Start of Block

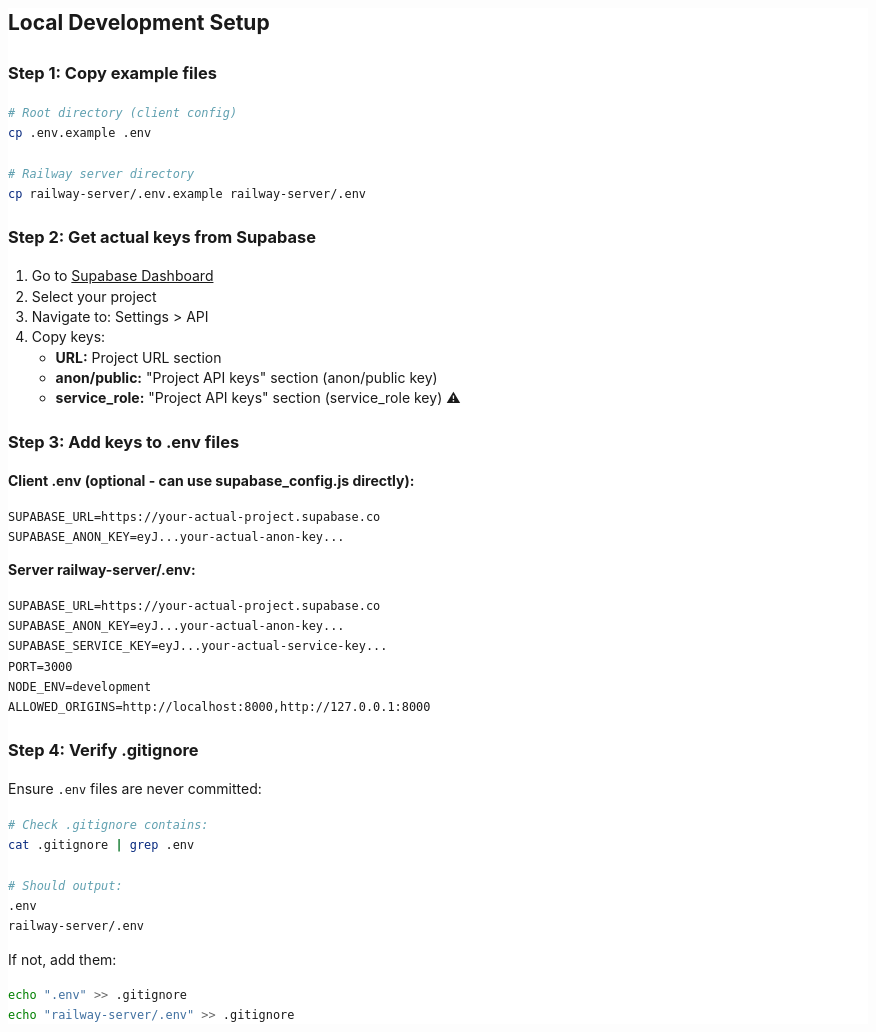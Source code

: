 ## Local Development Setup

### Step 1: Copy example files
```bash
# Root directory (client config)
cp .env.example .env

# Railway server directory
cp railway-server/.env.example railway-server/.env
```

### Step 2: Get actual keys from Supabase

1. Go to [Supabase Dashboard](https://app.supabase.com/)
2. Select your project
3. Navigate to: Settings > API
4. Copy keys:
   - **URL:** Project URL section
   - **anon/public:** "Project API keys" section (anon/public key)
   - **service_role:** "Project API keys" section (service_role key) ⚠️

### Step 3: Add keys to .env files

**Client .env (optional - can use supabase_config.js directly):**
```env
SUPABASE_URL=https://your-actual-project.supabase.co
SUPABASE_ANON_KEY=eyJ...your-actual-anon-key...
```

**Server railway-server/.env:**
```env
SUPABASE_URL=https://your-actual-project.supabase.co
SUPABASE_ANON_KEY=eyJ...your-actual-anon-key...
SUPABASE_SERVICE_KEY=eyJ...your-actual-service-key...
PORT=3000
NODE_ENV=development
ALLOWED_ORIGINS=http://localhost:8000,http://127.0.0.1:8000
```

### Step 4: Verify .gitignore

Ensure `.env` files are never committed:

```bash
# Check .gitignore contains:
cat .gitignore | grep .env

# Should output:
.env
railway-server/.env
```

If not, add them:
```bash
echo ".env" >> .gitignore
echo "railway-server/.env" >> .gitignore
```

End of Block
Start of Block

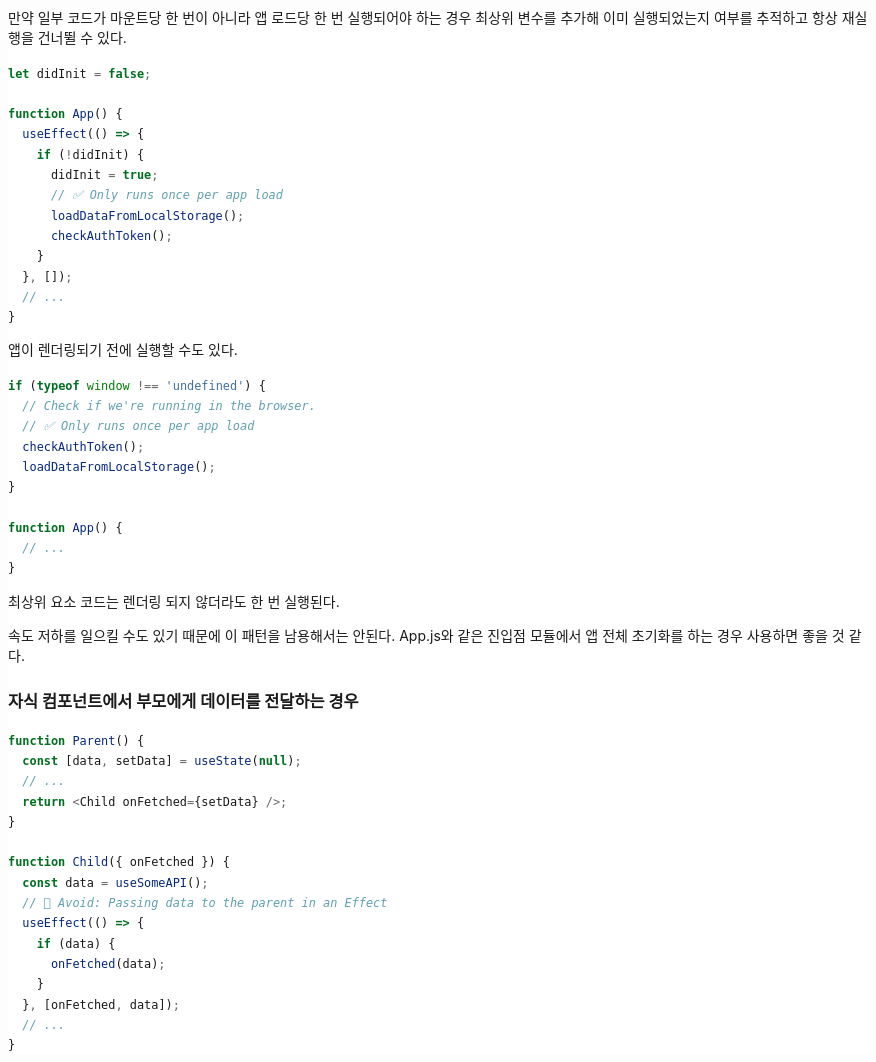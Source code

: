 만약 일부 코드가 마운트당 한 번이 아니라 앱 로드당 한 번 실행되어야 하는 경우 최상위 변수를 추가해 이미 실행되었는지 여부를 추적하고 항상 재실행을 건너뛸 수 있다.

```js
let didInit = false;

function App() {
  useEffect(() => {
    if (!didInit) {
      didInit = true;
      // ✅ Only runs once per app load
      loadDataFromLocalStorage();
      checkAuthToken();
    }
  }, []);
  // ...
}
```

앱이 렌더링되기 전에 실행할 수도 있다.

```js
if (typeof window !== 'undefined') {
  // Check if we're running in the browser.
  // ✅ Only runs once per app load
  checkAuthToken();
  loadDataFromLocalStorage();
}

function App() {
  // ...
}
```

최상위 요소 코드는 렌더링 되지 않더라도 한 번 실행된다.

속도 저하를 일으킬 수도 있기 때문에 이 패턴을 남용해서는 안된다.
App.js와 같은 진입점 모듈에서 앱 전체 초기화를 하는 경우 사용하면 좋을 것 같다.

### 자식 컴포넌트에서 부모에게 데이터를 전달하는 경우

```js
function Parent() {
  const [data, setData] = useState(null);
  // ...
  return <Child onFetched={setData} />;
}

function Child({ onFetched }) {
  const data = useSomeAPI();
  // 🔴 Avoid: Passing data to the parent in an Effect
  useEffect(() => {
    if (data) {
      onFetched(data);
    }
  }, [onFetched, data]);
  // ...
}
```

End of Block

Only the lines above that include the word "section" belong in the answer; copy each one.

   - **URL:** Project URL section
   - **anon/public:** "Project API keys" section (anon/public key)
   - **service_role:** "Project API keys" section (service_role key) ⚠️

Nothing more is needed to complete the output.